Л. Мизинова.Л. С. Мизинова – А. П. Чехову
18 июня 1892 г., Ржев
Наконец-то сегодня добралась до места и думаю, что Вас не удивит, что в тот же день захотела Вам написать. Нет, отбрасывая всякое ложное самолюбие в сторону, скажу, что очень мне грустно и очень хочется Вас видеть. Грустно мне еще потому, Антон Павлович, что Вас, должно быть, очень удивило и не понравилось мое поведение вечером, накануне моего отъезда. Сознаюсь, что вела себя чересчур девчонкой и это меня очень мучает. Вы не давайте этого письма никому читать; довольно, что я смешна перед Вами, и не надо, чтобы и другим было смешно. В самом деле смешно – забыться настолько, что не понять шутки и принять ее серьезно. Ну да Вы, верно, не будете очень обвинять меня в этом, потому что, вероятно, давно были уверены, что все так и есть. Чувствую, что пишу вздор, – но не могу не писать. Устала страшно, измучилась и всякими своими думами, и объяснениями с Балласом – все это в эти два дня. Билеты на Кавказ будут, т. е. Вам и мне разные, только и не думайте, что после того, что мы говорили, Вы непременно должны ехать со мною! Я поеду во всяком случае – одна ли, или нет, – но поеду.
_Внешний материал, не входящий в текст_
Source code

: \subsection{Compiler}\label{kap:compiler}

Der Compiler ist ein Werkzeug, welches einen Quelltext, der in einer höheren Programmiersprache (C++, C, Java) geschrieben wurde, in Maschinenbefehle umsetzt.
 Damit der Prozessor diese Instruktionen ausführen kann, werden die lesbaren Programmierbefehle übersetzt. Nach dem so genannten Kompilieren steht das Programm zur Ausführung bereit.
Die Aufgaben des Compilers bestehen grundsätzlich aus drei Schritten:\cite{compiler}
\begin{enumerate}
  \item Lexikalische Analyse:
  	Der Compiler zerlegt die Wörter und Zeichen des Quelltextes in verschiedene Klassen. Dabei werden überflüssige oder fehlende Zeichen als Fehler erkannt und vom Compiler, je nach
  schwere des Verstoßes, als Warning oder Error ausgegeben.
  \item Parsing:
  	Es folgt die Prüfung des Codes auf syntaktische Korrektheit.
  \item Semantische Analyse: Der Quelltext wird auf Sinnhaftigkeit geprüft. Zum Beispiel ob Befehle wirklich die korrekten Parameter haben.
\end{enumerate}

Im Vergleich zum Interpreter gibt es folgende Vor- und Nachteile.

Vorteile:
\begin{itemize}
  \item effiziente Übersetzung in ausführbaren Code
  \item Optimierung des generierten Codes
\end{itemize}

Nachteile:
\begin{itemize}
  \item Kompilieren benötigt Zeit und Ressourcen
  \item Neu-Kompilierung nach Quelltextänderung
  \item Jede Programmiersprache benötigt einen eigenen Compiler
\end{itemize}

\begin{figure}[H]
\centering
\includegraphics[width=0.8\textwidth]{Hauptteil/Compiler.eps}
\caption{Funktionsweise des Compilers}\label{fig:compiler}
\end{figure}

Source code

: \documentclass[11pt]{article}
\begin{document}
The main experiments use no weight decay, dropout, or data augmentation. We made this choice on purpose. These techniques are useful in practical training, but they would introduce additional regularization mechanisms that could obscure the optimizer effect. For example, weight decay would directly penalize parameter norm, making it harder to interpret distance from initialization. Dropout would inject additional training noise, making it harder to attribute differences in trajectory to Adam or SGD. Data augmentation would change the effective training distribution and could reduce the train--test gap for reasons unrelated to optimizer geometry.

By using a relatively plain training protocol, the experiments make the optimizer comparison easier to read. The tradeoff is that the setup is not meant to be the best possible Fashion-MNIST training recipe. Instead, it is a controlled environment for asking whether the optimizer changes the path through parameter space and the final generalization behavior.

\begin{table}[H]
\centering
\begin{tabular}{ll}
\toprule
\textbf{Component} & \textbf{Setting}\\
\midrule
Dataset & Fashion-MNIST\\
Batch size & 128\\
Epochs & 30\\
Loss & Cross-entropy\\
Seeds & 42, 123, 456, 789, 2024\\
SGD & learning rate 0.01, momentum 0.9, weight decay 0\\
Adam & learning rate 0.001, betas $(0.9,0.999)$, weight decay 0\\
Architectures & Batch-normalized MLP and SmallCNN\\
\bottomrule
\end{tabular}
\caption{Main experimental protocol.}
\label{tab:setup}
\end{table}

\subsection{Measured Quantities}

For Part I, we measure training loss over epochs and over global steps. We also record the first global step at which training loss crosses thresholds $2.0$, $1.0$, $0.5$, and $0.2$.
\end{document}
Верно ли я сказала? От Москвы до Севастополя, потом от Батума до Тифлиса и наконец от Владикавказа до Минеральных Вод и до Москвы [61] . К первым числам августа будут готовы, только пока я прошу Вас дома ничего не говорить ни о билетах, ни о моем предположении ехать. Это глупое письмо ничего не объяснит – мое несчастье, что ничего не умею делать вполовину! Не успокоюсь, пока не получу от Вас хоть двух строчек и не увижу, что Вы относитесь по-старому ко мне и не очень осуждаете за несдержанность мою. Напишите! Ах, как все глупо, и чем более пишу, тем глупее.
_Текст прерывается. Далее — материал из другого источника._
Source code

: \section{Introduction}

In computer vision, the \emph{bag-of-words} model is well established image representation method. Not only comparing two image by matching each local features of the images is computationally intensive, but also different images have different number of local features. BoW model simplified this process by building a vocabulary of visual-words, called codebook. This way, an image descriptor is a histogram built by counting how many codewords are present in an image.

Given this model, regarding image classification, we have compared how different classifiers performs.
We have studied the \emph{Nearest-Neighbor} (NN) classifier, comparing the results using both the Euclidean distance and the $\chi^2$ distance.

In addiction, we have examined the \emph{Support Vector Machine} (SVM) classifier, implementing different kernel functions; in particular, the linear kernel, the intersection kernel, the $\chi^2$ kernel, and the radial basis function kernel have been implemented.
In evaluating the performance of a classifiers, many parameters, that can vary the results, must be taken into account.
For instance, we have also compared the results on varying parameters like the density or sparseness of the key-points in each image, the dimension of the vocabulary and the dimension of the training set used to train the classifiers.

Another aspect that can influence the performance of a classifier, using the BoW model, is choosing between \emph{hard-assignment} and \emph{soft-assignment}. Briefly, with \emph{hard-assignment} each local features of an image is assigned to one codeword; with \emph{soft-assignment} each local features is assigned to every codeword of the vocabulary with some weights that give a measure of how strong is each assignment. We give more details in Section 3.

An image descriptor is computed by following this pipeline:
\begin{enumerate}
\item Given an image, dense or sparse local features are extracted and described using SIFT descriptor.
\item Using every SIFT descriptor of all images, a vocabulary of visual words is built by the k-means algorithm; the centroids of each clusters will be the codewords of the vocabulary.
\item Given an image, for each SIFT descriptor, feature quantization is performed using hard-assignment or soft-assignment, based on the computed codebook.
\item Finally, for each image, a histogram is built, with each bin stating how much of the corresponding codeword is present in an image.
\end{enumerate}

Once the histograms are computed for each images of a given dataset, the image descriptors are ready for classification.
Ваша Л. Мизинова.Адрес: Ржев (Тверск. губ.) Николаю Арсеньевичу Басову с передачей Л. С. М.
А. П. Чехов – Л. С. Мизиновой
28 июня 1892 г., Мелихово
Благородная, порядочная Лика! Как только Вы написали мне, что мои письма ни к чему меня не обязывают, я легко вздохнул, и вот пишу Вам теперь длинное письмо без страха, что какая-нибудь тетушка, увидев эти строки, женит меня на таком чудовище, как Вы. С своей стороны тоже спешу успокоить Вас, что письма Ваши в глазах моих имеют значение лишь душистых цветов, но не документов; передайте барону Штакельбергу, кузену и драгунским офицерам, что я не буду служить для них помехой. Мы, Чеховы, в противоположность им, Балласам, не мешаем молодым девушкам жить. Это наш принцип. Итак, Вы свободны.
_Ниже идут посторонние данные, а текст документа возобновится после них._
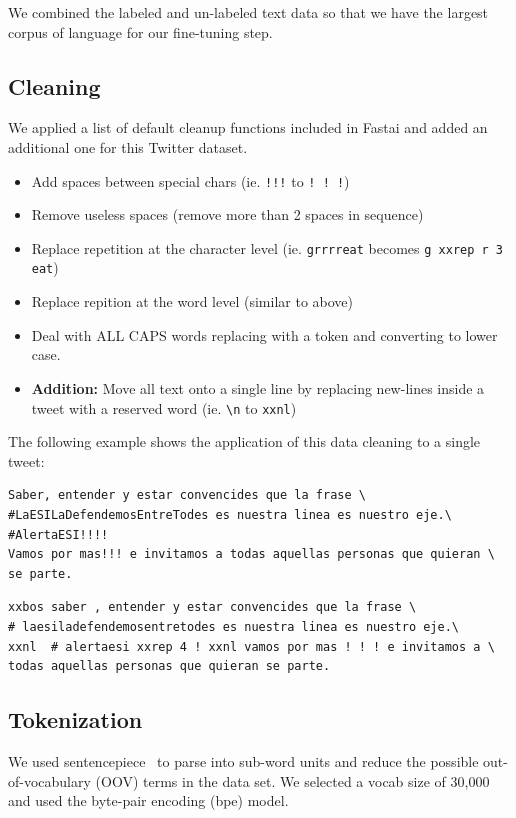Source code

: \documentclass[smallcondensed]{svjour3}     %
\begin{document}
We combined the labeled and un-labeled text data so that we have the largest corpus of language for our fine-tuning step. 
\subsection{Cleaning}
We applied a list of default cleanup functions included in Fastai and added an additional one for this Twitter dataset.
\begin{itemize}
	\item Add spaces between special chars (ie. \verb|!!!| to \verb|! ! !|)
	\item Remove useless spaces (remove more than 2 spaces in sequence)
	\item Replace repetition at the character level (ie. \verb|grrrreat| becomes \verb|g xxrep r 3 eat|)
	\item Replace repition at the word level (similar to above)
	\item Deal with ALL CAPS words replacing with a token and converting to lower case.
	\item \textbf{Addition:} Move all text onto a single line by replacing new-lines inside a tweet with a reserved word (ie. \verb|\n| to \verb|xxnl|)
\end{itemize} 
\pagebreak  %
The following example shows the application of this data cleaning to a single tweet:
\begin{verbatim} 
Saber, entender y estar convencides que la frase \
#LaESILaDefendemosEntreTodes es nuestra linea es nuestro eje.\
#AlertaESI!!!!
Vamos por mas!!! e invitamos a todas aquellas personas que quieran \
se parte.
\end{verbatim}

\begin{verbatim} 
xxbos saber , entender y estar convencides que la frase \
# laesiladefendemosentretodes es nuestra linea es nuestro eje.\
xxnl  # alertaesi xxrep 4 ! xxnl vamos por mas ! ! ! e invitamos a \
todas aquellas personas que quieran se parte.
\end{verbatim}

\subsection{Tokenization}
We used sentencepiece~\cite{SentencePiece:DBLP:journals/corr/abs-1808-06226} to parse into sub-word units and reduce the possible out-of-vocabulary (OOV) terms in the data set.  We selected a vocab size of 30,000 and used the byte-pair encoding (bpe) model. 
\end{document}
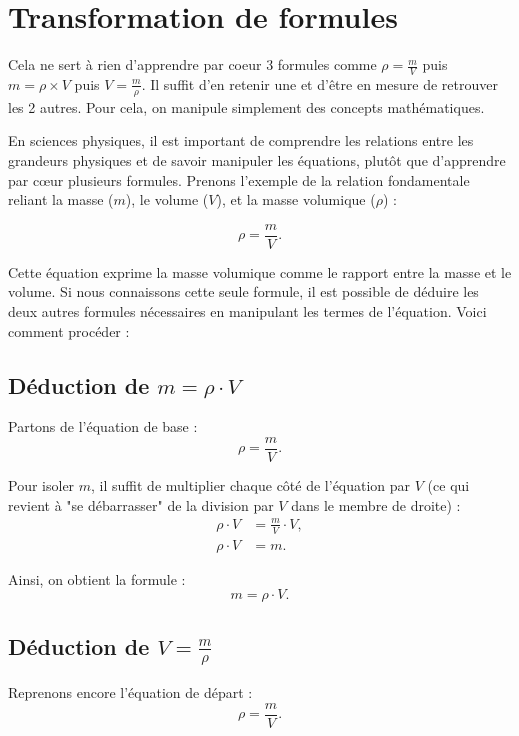 \documentclass[a4paper,12pt]{article}
\begin{document}
\section{Transformation de formules}

\begin{tcolorbox}[colback=red!10!white, colframe=red!75!black, title=PAR COEUR]
  Cela ne sert à rien d'apprendre par coeur 3 formules comme \(\rho = \frac{m}{V}\) puis \(m = \rho \times V\) puis \(V = \frac{m}{\rho}\). Il suffit d'en retenir une et d'être en mesure de retrouver les 2 autres. Pour cela, on manipule simplement des concepts mathématiques.
\end{tcolorbox}

En sciences physiques, il est important de comprendre les relations entre les grandeurs physiques et de savoir manipuler les équations, plutôt que d'apprendre par cœur plusieurs formules. Prenons l'exemple de la relation fondamentale reliant la masse ($m$), le volume ($V$), et la masse volumique ($\rho$) :

\begin{equation}
\rho = \frac{m}{V}.
\end{equation}

Cette équation exprime la masse volumique comme le rapport entre la masse et le volume. Si nous connaissons cette seule formule, il est possible de déduire les deux autres formules nécessaires en manipulant les termes de l'équation. Voici comment procéder :

\subsection*{Déduction de $m = \rho \cdot V$}
Partons de l'équation de base :
\begin{equation}
\rho = \frac{m}{V}.
\end{equation}

Pour isoler $m$, il suffit de multiplier chaque côté de l'équation par $V$ (ce qui revient à "se débarrasser" de la division par $V$ dans le membre de droite) :
\begin{align}
\rho \cdot V &= \frac{m}{V} \cdot V, \\
\rho \cdot V &= m.
\end{align}

Ainsi, on obtient la formule :
\begin{equation}
m = \rho \cdot V.
\end{equation}

\subsection*{Déduction de $V = \frac{m}{\rho}$}
Reprenons encore l'équation de départ :
\begin{equation}
\rho = \frac{m}{V}.
\end{equation}
\end{document}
У нас прижилась заблудшая болонка, неизвестно кому принадлежащая. Приехал Семашко. Графиня [62] уехала и скоро опять приедет. В воздухе сильно пахнет тем, что на языке Миши называется карьерой. Еще что? Поспевают вишни. Вчера ели уже вареники из вишен с кружовенным вареньем. Кстати о варениках. Мой сосед Вареников во что бы то ни стало хочет купить у меня этот участок. Отдает все постройки на снос, разрешает нам жить здесь до будущей (в 1894 г.) зимы и заплатит, вероятно, не менее 10 тысяч. Каково? Я жажду переселиться в тот участок. Если удастся сварить кашу с Варениковым, то осенью же начну строиться в своей лесной пустыне [63] , и для полноты моего благоденствия у меня не будет хватать только тех трех тысяч, о которых я Вам говорил. Канталупа, я знаю: вступив в зрелый возраст, Вы разлюбили меня. Но в благодарность за прежнее счастье пришлите мне три тысячи. Это Вас ни к чему не обяжет, я же не останусь в долгу и пришлю Вам зимой сливочного масла и сушеных вишен.